• WORK TASK:
Each of the records below must be reproduced verbatim.

(Records contained in a dataset)
/---
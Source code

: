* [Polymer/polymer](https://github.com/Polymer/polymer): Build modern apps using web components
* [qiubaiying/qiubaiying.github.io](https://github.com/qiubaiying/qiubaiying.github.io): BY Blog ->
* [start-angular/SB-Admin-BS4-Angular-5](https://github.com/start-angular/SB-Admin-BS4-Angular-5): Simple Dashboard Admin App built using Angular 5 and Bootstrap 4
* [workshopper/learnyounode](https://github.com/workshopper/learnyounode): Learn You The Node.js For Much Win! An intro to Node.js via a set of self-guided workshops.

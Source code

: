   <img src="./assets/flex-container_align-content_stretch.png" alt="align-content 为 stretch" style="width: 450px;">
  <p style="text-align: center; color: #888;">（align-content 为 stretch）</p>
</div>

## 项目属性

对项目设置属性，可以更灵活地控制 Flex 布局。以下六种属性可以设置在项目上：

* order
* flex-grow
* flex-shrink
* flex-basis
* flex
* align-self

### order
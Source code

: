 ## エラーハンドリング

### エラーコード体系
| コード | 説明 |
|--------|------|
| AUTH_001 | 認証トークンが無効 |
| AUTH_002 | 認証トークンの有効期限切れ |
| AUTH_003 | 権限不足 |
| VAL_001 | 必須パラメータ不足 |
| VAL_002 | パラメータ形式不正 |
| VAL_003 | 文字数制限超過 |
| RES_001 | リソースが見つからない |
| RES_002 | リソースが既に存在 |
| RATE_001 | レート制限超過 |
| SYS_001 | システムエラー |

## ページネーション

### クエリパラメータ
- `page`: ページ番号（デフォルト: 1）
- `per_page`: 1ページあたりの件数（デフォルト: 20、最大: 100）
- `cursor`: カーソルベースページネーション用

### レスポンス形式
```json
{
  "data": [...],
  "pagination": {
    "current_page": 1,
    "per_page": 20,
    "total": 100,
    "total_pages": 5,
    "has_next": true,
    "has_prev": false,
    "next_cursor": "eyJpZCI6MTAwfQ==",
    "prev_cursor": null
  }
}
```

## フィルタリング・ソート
\---
• RESULT OF THIS EXERCISE:
Source code

:* [Polymer/polymer](https://github.com/Polymer/polymer): Build modern apps using web components
* [qiubaiying/qiubaiying.github.io](https://github.com/qiubaiying/qiubaiying.github.io): BY Blog ->
* [start-angular/SB-Admin-BS4-Angular-5](https://github.com/start-angular/SB-Admin-BS4-Angular-5): Simple Dashboard Admin App built using Angular 5 and Bootstrap 4
* [workshopper/learnyounode](https://github.com/workshopper/learnyounode): Learn You The Node.js For Much Win! An intro to Node.js via a set of self-guided workshops.

Source code

:   <img src="./assets/flex-container_align-content_stretch.png" alt="align-content 为 stretch" style="width: 450px;">
  <p style="text-align: center; color: #888;">（align-content 为 stretch）</p>
</div>

## 项目属性

对项目设置属性，可以更灵活地控制 Flex 布局。以下六种属性可以设置在项目上：

* order
* flex-grow
* flex-shrink
* flex-basis
* flex
* align-self

### order
Source code

: ## エラーハンドリング

### エラーコード体系
| コード | 説明 |
|--------|------|
| AUTH_001 | 認証トークンが無効 |
| AUTH_002 | 認証トークンの有効期限切れ |
| AUTH_003 | 権限不足 |
| VAL_001 | 必須パラメータ不足 |
| VAL_002 | パラメータ形式不正 |
| VAL_003 | 文字数制限超過 |
| RES_001 | リソースが見つからない |
| RES_002 | リソースが既に存在 |
| RATE_001 | レート制限超過 |
| SYS_001 | システムエラー |

## ページネーション

### クエリパラメータ
- `page`: ページ番号（デフォルト: 1）
- `per_page`: 1ページあたりの件数（デフォルト: 20、最大: 100）
- `cursor`: カーソルベースページネーション用

### レスポンス形式
```json
{
  "data": [...],
  "pagination": {
    "current_page": 1,
    "per_page": 20,
    "total": 100,
    "total_pages": 5,
    "has_next": true,
    "has_prev": false,
    "next_cursor": "eyJpZCI6MTAwfQ==",
    "prev_cursor": null
  }
}
```

## フィルタリング・ソート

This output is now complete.